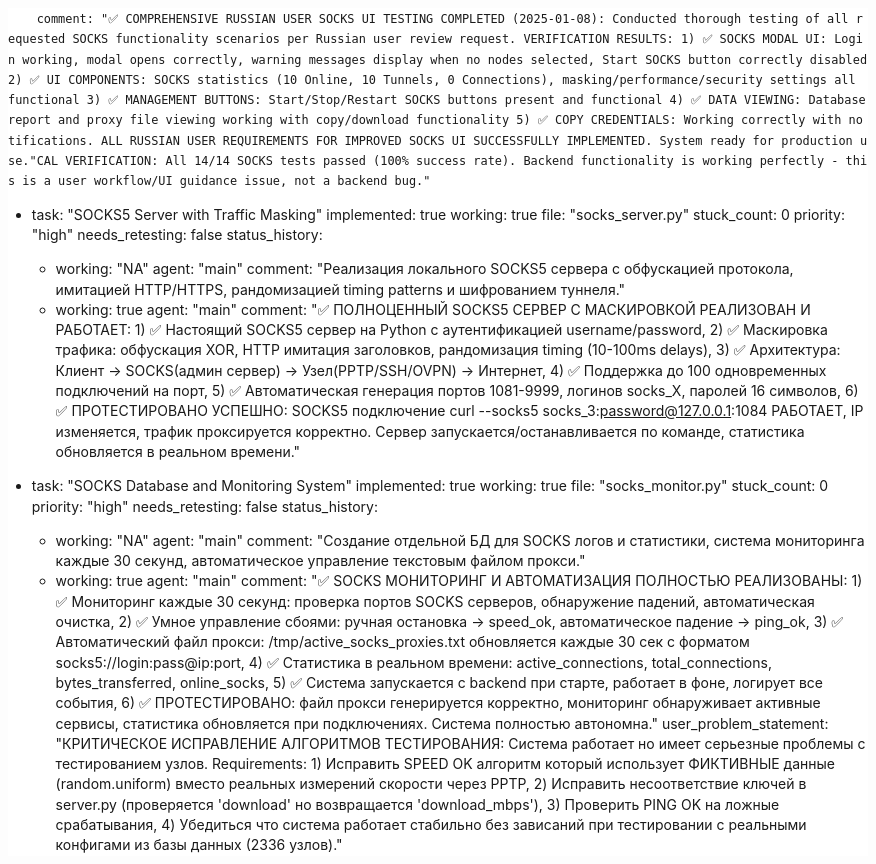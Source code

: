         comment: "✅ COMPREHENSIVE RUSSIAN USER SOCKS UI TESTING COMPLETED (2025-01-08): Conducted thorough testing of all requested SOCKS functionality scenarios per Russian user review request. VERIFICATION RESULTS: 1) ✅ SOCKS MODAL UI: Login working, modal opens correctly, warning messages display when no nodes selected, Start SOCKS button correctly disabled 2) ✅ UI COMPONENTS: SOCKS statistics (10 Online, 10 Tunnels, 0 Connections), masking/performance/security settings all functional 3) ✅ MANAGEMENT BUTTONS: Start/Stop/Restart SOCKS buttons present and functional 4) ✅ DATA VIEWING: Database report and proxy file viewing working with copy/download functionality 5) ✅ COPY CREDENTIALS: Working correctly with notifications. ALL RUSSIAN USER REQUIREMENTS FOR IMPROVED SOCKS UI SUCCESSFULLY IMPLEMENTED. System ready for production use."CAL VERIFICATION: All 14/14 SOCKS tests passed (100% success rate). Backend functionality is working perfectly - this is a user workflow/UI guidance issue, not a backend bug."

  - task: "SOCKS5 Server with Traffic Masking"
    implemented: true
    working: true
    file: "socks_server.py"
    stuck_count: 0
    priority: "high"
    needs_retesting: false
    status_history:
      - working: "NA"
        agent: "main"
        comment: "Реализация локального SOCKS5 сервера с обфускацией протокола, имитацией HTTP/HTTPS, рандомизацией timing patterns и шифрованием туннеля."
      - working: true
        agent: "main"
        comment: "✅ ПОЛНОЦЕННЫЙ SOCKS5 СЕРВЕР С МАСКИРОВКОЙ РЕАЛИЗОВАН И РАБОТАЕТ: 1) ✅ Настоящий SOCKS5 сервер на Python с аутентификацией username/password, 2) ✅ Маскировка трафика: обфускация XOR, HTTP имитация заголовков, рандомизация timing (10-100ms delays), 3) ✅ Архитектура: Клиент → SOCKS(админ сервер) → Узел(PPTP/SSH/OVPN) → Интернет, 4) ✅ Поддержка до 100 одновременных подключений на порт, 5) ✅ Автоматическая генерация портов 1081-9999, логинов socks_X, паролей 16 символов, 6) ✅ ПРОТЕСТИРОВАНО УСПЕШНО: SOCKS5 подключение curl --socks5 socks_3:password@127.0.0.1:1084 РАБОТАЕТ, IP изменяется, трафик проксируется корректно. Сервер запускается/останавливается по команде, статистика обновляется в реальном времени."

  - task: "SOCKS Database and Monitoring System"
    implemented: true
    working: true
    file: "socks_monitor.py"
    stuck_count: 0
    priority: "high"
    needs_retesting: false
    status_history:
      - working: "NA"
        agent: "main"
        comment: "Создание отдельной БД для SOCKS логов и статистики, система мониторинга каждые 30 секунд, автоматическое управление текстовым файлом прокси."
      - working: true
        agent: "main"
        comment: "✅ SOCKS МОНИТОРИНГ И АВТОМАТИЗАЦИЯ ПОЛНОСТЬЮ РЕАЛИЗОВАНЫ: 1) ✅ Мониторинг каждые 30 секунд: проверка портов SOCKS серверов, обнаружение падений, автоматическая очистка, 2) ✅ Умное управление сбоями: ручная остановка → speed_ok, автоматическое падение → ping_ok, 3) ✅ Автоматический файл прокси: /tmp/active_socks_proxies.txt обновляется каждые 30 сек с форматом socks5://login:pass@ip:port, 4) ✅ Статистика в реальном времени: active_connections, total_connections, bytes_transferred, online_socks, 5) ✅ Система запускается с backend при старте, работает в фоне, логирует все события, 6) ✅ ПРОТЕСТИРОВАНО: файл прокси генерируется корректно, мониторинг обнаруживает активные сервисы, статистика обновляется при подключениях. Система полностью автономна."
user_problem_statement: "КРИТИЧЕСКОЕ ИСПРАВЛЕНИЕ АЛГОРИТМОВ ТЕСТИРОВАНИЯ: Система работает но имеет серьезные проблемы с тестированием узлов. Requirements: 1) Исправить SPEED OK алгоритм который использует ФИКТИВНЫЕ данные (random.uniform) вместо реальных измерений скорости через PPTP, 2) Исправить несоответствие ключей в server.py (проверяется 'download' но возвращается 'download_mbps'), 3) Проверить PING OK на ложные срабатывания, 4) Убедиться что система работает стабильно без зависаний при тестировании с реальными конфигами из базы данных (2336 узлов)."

-=-=-

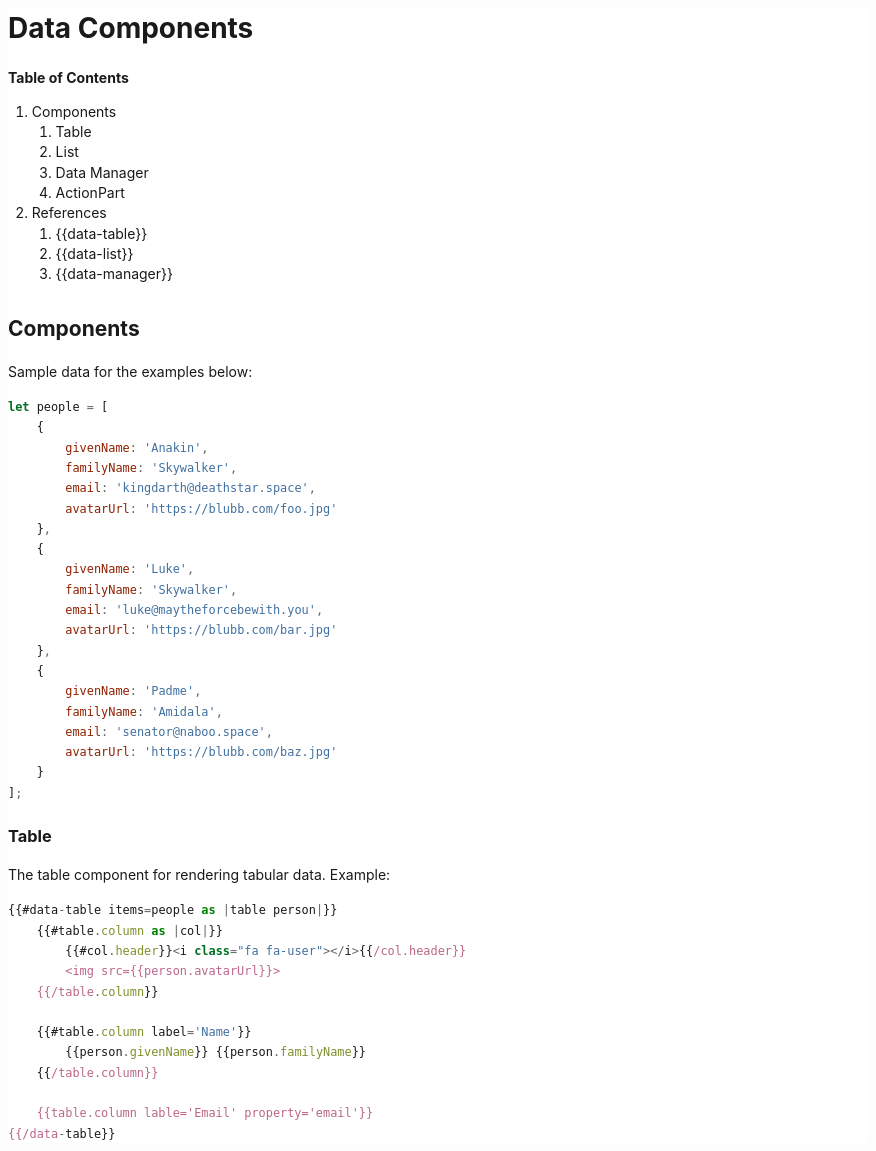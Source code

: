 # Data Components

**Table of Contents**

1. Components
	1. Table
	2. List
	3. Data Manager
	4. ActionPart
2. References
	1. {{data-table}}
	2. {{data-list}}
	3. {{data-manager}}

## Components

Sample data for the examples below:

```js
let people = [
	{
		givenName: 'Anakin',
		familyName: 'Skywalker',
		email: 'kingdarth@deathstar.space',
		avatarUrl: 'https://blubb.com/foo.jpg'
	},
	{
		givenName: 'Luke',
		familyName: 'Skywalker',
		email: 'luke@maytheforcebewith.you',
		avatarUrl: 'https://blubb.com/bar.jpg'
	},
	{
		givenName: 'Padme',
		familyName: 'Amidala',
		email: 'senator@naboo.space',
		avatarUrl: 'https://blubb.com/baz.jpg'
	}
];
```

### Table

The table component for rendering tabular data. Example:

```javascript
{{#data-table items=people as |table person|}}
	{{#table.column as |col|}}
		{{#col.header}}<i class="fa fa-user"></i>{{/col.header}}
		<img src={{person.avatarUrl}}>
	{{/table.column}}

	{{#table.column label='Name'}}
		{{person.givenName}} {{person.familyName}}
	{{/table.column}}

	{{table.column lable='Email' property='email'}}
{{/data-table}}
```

-=-=-

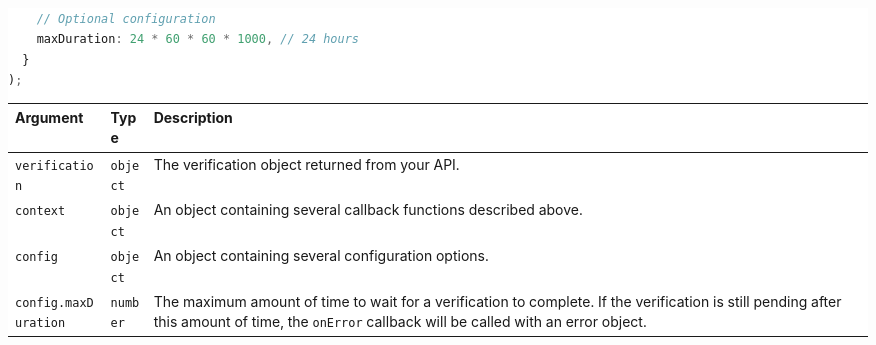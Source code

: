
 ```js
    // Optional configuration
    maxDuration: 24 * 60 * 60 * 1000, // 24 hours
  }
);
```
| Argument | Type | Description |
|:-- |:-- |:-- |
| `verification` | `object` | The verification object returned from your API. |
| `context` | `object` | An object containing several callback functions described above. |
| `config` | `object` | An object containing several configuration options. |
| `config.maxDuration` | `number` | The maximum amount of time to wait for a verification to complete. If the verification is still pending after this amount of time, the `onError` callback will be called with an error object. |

-=-=-

**Task to complete**. Go through the entries above, and wherever a line holds the word "containing", copy that line.

**Exercise answer**.
| `context` | `object` | An object containing several callback functions described above. |
| `config` | `object` | An object containing several configuration options. |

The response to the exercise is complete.